* **Goal of the exercise**: All of the records should be given again verbatim.

*** Opening Records for this exercise ***

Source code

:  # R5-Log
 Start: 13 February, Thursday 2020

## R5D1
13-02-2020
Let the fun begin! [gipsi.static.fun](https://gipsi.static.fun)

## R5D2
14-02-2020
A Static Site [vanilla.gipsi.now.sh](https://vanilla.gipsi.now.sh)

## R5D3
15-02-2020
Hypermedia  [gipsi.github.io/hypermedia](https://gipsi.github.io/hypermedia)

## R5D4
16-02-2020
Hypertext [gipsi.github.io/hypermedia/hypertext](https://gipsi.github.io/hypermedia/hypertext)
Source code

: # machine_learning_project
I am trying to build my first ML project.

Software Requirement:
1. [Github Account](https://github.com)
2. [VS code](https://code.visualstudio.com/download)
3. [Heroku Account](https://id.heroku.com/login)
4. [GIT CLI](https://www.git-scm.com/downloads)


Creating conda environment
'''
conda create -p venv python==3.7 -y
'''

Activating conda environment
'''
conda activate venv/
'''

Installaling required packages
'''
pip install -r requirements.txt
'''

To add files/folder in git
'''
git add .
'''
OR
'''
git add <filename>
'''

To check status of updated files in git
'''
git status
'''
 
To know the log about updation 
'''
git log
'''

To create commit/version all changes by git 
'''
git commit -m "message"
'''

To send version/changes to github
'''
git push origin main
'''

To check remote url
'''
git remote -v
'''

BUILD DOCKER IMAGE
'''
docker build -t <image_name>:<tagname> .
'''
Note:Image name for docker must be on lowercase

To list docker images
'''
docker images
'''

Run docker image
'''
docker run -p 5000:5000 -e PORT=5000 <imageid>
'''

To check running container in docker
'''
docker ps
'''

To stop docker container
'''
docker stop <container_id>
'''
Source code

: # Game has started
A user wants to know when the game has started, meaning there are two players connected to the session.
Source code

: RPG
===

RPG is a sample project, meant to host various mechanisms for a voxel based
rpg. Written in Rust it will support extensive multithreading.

*** Closing Records for this exercise ***

* **Task result**:
Source code

:  # R5-Log
 Start: 13 February, Thursday 2020

## R5D1
13-02-2020
Let the fun begin! [gipsi.static.fun](https://gipsi.static.fun)

## R5D2
14-02-2020
A Static Site [vanilla.gipsi.now.sh](https://vanilla.gipsi.now.sh)

## R5D3
15-02-2020
Hypermedia  [gipsi.github.io/hypermedia](https://gipsi.github.io/hypermedia)

## R5D4
16-02-2020
Hypertext [gipsi.github.io/hypermedia/hypertext](https://gipsi.github.io/hypermedia/hypertext)
Source code

: # machine_learning_project
I am trying to build my first ML project.

Software Requirement:
1. [Github Account](https://github.com)
2. [VS code](https://code.visualstudio.com/download)
3. [Heroku Account](https://id.heroku.com/login)
4. [GIT CLI](https://www.git-scm.com/downloads)


Creating conda environment
'''
conda create -p venv python==3.7 -y
'''

Activating conda environment
'''
conda activate venv/
'''

Installaling required packages
'''
pip install -r requirements.txt
'''

To add files/folder in git
'''
git add .
'''
OR
'''
git add <filename>
'''

To check status of updated files in git
'''
git status
'''
 
To know the log about updation 
'''
git log
'''

To create commit/version all changes by git 
'''
git commit -m "message"
'''

To send version/changes to github
'''
git push origin main
'''

To check remote url
'''
git remote -v
'''

BUILD DOCKER IMAGE
'''
docker build -t <image_name>:<tagname> .
'''
Note:Image name for docker must be on lowercase

To list docker images
'''
docker images
'''

Run docker image
'''
docker run -p 5000:5000 -e PORT=5000 <imageid>
'''

To check running container in docker
'''
docker ps
'''

To stop docker container
'''
docker stop <container_id>
'''
Source code

: # Game has started
A user wants to know when the game has started, meaning there are two players connected to the session.
Source code

: RPG
===

RPG is a sample project, meant to host various mechanisms for a voxel based
rpg. Written in Rust it will support extensive multithreading.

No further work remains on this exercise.